(TO DO)
Among the lines of the records, count those containing the word "inspired", then give the number alone.

[Stored data]
══════

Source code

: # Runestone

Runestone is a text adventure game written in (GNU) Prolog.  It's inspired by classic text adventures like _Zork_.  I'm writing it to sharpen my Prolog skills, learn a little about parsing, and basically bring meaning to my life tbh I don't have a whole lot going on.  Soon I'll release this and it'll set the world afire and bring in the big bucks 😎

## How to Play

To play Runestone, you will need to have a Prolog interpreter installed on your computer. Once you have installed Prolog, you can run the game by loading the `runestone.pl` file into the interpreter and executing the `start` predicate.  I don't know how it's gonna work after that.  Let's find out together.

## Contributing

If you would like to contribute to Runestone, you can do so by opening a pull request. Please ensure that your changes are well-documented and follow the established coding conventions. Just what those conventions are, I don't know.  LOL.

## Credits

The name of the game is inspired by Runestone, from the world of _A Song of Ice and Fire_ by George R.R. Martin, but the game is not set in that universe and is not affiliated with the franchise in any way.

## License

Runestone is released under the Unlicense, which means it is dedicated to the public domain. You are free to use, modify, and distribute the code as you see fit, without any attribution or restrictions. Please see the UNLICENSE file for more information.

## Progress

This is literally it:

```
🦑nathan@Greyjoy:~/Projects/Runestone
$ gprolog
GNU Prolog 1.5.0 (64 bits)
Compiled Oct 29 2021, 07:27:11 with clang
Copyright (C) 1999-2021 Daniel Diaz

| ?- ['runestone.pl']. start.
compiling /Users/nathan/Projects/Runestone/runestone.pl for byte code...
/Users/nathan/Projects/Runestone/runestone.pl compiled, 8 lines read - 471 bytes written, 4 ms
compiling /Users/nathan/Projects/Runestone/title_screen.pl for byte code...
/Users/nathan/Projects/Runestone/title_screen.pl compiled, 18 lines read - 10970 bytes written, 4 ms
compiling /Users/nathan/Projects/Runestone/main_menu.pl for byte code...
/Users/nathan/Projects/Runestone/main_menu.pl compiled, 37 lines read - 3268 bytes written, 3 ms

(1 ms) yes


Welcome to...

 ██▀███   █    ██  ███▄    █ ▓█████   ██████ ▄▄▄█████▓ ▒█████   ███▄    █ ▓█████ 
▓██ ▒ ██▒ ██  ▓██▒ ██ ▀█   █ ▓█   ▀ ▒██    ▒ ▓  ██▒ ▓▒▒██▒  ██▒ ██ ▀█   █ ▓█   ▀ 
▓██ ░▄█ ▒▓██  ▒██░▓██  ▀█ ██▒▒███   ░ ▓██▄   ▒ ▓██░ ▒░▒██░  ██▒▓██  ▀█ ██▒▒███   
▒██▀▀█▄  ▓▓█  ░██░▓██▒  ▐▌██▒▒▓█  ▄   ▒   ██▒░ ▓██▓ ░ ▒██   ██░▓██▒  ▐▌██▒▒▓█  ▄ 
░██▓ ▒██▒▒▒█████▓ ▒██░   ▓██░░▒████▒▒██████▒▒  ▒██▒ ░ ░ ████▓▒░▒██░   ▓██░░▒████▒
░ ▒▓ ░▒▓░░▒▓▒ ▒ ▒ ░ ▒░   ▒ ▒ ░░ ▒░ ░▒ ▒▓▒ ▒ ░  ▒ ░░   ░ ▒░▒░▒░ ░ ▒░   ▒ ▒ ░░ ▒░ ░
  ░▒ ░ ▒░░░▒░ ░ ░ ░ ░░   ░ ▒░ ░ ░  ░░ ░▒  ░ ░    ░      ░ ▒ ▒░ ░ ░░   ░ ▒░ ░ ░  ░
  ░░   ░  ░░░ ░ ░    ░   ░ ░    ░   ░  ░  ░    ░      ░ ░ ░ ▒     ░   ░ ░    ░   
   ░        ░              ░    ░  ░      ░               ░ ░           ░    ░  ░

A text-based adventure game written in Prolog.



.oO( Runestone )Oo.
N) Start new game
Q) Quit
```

══════

(EXERCISE RESULT)
2